[ENTRIES PROVIDED Boundary: Start]

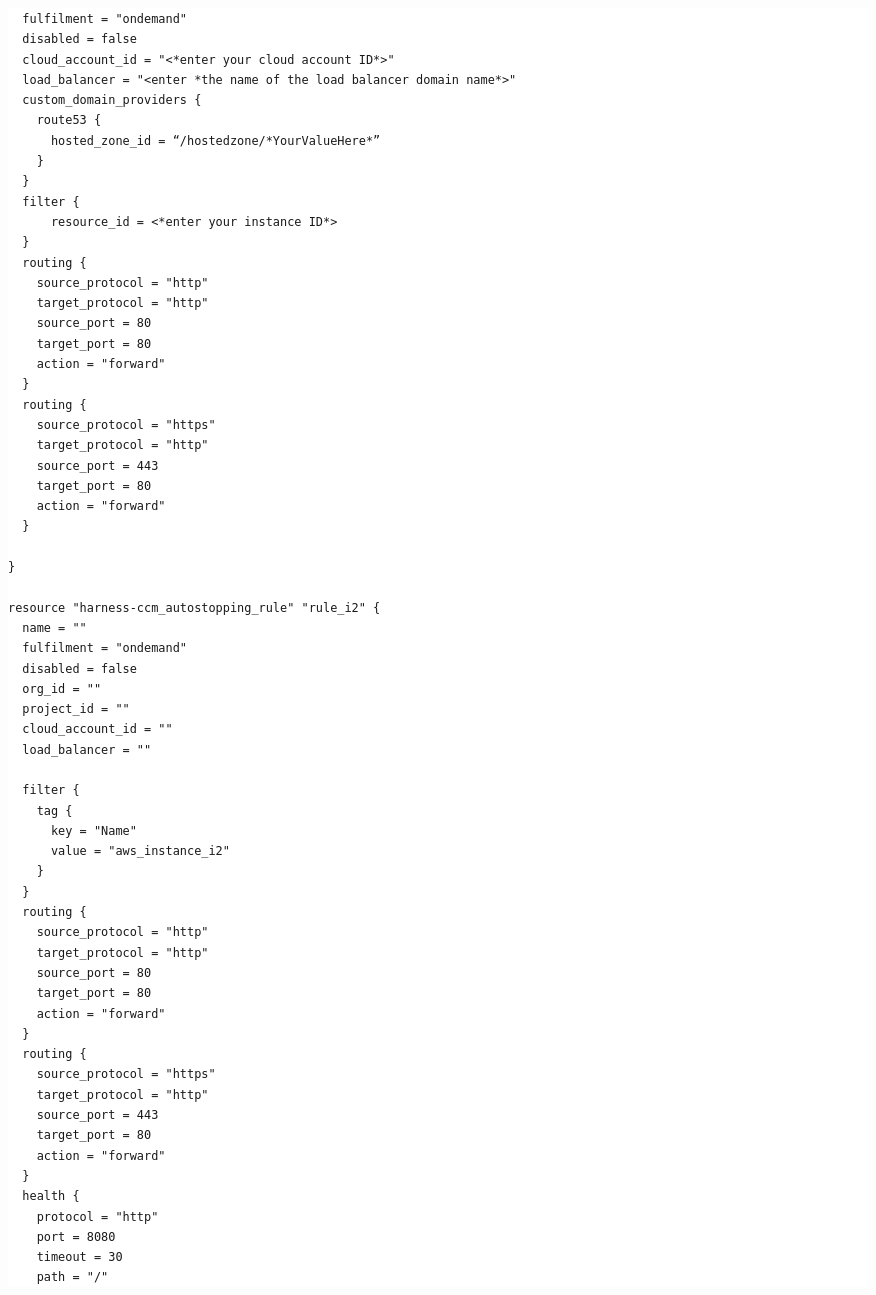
 ```
  fulfilment = "ondemand"  
  disabled = false  
  cloud_account_id = "<*enter your cloud account ID*>"  
  load_balancer = "<enter *the name of the load balancer domain name*>"  
  custom_domain_providers {  
    route53 {  
      hosted_zone_id = “/hostedzone/*YourValueHere*”  
    }  
  }  
  filter {  
      resource_id = <*enter your instance ID*>  
  }  
  routing {  
    source_protocol = "http"  
    target_protocol = "http"  
    source_port = 80  
    target_port = 80  
    action = "forward"  
  }  
  routing {  
    source_protocol = "https"  
    target_protocol = "http"  
    source_port = 443  
    target_port = 80  
    action = "forward"  
  }  
   
}  
  
resource "harness-ccm_autostopping_rule" "rule_i2" {  
  name = ""  
  fulfilment = "ondemand"  
  disabled = false  
  org_id = ""  
  project_id = ""  
  cloud_account_id = ""  
  load_balancer = ""  
    
  filter {  
    tag {  
      key = "Name"  
      value = "aws_instance_i2"  
    }  
  }  
  routing {  
    source_protocol = "http"  
    target_protocol = "http"  
    source_port = 80  
    target_port = 80  
    action = "forward"  
  }  
  routing {  
    source_protocol = "https"  
    target_protocol = "http"  
    source_port = 443  
    target_port = 80  
    action = "forward"  
  }  
  health {  
    protocol = "http"  
    port = 8080  
    timeout = 30  
    path = "/"  
```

[ENTRIES PROVIDED Boundary: End]

WORK ORDER: Omit the pictures. Output every record above word for word.

SOLUTION TO THE PROBLEM:
 ```
  fulfilment = "ondemand"  
  disabled = false  
  cloud_account_id = "<*enter your cloud account ID*>"  
  load_balancer = "<enter *the name of the load balancer domain name*>"  
  custom_domain_providers {  
    route53 {  
      hosted_zone_id = “/hostedzone/*YourValueHere*”  
    }  
  }  
  filter {  
      resource_id = <*enter your instance ID*>  
  }  
  routing {  
    source_protocol = "http"  
    target_protocol = "http"  
    source_port = 80  
    target_port = 80  
    action = "forward"  
  }  
  routing {  
    source_protocol = "https"  
    target_protocol = "http"  
    source_port = 443  
    target_port = 80  
    action = "forward"  
  }  
   
}  
  
resource "harness-ccm_autostopping_rule" "rule_i2" {  
  name = ""  
  fulfilment = "ondemand"  
  disabled = false  
  org_id = ""  
  project_id = ""  
  cloud_account_id = ""  
  load_balancer = ""  
    
  filter {  
    tag {  
      key = "Name"  
      value = "aws_instance_i2"  
    }  
  }  
  routing {  
    source_protocol = "http"  
    target_protocol = "http"  
    source_port = 80  
    target_port = 80  
    action = "forward"  
  }  
  routing {  
    source_protocol = "https"  
    target_protocol = "http"  
    source_port = 443  
    target_port = 80  
    action = "forward"  
  }  
  health {  
    protocol = "http"  
    port = 8080  
    timeout = 30  
    path = "/"  
```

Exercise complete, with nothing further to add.